◆ **What the task requires**: Please output only the lines that run from the line containing "iterative tasks such" through the end of the material below, exactly.

[[ Available records, beginning ]]

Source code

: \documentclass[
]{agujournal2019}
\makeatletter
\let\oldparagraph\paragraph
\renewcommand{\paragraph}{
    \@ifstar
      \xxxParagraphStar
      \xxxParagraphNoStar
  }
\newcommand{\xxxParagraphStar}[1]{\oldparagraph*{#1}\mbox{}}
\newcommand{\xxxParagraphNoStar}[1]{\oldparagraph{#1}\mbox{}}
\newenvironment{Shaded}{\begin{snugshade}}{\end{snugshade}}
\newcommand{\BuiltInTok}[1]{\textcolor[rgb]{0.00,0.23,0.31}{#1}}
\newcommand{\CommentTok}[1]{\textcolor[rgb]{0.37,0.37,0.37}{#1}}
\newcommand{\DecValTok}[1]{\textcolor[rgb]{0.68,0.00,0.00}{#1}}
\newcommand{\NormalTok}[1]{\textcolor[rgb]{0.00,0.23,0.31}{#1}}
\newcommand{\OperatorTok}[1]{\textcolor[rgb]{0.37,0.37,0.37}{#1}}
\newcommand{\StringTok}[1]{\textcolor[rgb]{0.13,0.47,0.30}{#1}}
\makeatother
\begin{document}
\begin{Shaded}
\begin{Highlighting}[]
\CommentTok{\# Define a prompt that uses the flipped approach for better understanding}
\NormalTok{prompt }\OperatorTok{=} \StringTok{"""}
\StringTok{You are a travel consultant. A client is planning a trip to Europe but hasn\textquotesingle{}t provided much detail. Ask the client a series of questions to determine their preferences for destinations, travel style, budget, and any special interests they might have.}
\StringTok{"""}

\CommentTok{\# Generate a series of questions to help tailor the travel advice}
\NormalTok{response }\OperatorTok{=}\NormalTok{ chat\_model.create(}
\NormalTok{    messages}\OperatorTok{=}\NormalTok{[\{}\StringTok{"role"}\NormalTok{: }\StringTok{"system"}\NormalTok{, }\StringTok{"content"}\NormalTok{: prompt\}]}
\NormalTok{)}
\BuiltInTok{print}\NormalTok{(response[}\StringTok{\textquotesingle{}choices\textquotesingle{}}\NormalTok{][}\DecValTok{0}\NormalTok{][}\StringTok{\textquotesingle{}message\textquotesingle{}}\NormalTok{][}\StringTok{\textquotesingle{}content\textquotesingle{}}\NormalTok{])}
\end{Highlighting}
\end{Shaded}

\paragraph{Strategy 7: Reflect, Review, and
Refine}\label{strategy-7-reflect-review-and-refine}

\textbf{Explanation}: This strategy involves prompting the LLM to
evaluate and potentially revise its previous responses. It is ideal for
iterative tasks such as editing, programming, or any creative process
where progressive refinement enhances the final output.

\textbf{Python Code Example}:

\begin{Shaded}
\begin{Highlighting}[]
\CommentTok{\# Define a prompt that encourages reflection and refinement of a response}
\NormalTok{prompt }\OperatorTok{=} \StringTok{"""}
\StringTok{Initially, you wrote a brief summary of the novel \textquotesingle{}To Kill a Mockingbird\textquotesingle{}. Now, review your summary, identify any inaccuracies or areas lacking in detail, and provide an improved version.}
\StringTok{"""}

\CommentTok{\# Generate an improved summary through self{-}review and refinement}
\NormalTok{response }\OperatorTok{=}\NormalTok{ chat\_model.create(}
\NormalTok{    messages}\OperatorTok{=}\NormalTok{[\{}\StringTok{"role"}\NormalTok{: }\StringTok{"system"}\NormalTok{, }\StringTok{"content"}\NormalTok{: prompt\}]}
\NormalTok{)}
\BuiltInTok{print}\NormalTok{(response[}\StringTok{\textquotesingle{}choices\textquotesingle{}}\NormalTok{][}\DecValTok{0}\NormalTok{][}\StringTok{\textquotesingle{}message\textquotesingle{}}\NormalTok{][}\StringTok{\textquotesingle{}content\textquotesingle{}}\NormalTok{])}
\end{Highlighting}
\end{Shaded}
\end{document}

[[ Available records, end ]]

◆ **Output of the task**:
iterative tasks such as editing, programming, or any creative process
where progressive refinement enhances the final output.

\textbf{Python Code Example}:

\begin{Shaded}
\begin{Highlighting}[]
\CommentTok{\# Define a prompt that encourages reflection and refinement of a response}
\NormalTok{prompt }\OperatorTok{=} \StringTok{"""}
\StringTok{Initially, you wrote a brief summary of the novel \textquotesingle{}To Kill a Mockingbird\textquotesingle{}. Now, review your summary, identify any inaccuracies or areas lacking in detail, and provide an improved version.}
\StringTok{"""}

\CommentTok{\# Generate an improved summary through self{-}review and refinement}
\NormalTok{response }\OperatorTok{=}\NormalTok{ chat\_model.create(}
\NormalTok{    messages}\OperatorTok{=}\NormalTok{[\{}\StringTok{"role"}\NormalTok{: }\StringTok{"system"}\NormalTok{, }\StringTok{"content"}\NormalTok{: prompt\}]}
\NormalTok{)}
\BuiltInTok{print}\NormalTok{(response[}\StringTok{\textquotesingle{}choices\textquotesingle{}}\NormalTok{][}\DecValTok{0}\NormalTok{][}\StringTok{\textquotesingle{}message\textquotesingle{}}\NormalTok{][}\StringTok{\textquotesingle{}content\textquotesingle{}}\NormalTok{])}
\end{Highlighting}
\end{Shaded}
\end{document}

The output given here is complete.